At the same time, he actively assisted Representative Francis G. Newlands (later Senator) of Nevada, George H. Maxwell of California, President of the National Irrigation Association, and others in the preparation and public presentation of various Congressional bills, one of which by the personal efforts of President Theodore Roosevelt became the Reclamation Act when signed by the latter on June 17, 1902. Immediately after that date Mr. Newell was appointed Chief Engineer under Charles D. Walcott, then Director of the U. S. Geological Survey. In 1907 Roosevelt appointed him as a member of the Inland Waterways Commission.
Newell was born on March 5, 1862, in Bradford, Pennsylvania, a small lumber and mining town to father, Augustus William Newell, and mother, Anna M. Haynes. His father was an early industrialist and real estate mogul in Bradford. Newell's mother and Newell's sibling died in child birth a year after Newell was born. Newell would spend his childhood and teenage years with extended relatives, living with his uncle in Newton, Connecticut prior to attending MIT.

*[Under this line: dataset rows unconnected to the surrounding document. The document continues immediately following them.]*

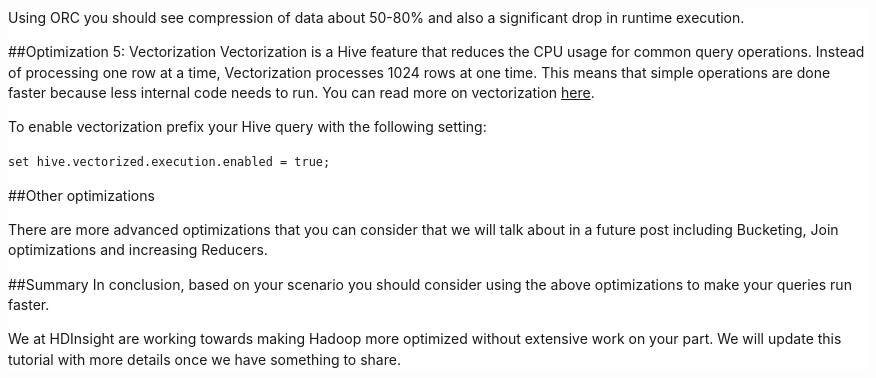 Using ORC you should see compression of data about 50-80% and also a significant drop in runtime execution. 

##Optimization 5: Vectorization
Vectorization is a Hive feature that reduces the CPU usage for common query operations. Instead of processing one row at a time, Vectorization processes 1024 rows at one time. This means that simple operations are done faster because less internal code needs to run. You can read more on vectorization [here](https://cwiki.apache.org/confluence/display/Hive/Vectorized+Query+Execution).  

To enable vectorization prefix your Hive query with the following setting:

    set hive.vectorized.execution.enabled = true;


##Other optimizations

There are more advanced optimizations that you can consider that we will talk about in a future post including Bucketing, Join optimizations and increasing Reducers. 

##Summary
In conclusion, based on your scenario you should consider using the above optimizations to make your queries run faster. 

We at HDInsight are working towards making Hadoop more optimized without extensive work on your part. We will update this tutorial with more details once we have something to share.

[image-hdi-optimize-hive-scaleout_1]: ./media/hdinsight-hadoop-optimize-hive-query/scaleout_1.png
[image-hdi-optimize-hive-scaleout_2]: ./media/hdinsight-hadoop-optimize-hive-query/scaleout_2.png
[image-hdi-optimize-hive-tez_1]: ./media/hdinsight-hadoop-optimize-hive-query/tez_1.png
[image-hdi-optimize-hive-partitioning_1]: ./media/hdinsight-hadoop-optimize-hive-query/partitioning_1.png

After receiving his BA in Mining Engineering, Newell returned to Bradford to work or his father. Frederick described his father as "always sanguine, full of entrancing schemes...He was surveyor, engineer and general all around man . . . . He bought and sold coal and timber lands and went into various ventures, characteristic of the time and place. Newell recalled in his unpublished memoirs "The people [in Bradford] were what might be called typical mountaineers and laborers in the lumber camps, rough, illiterate and with many queer old country habits and superstitions." Afterwards, he joined the Ohio Geological Survey in order to study oil–bearing rocks, but in 1888 Newell met John Wesley Powell, the head of the United States Geological Survey in Boston.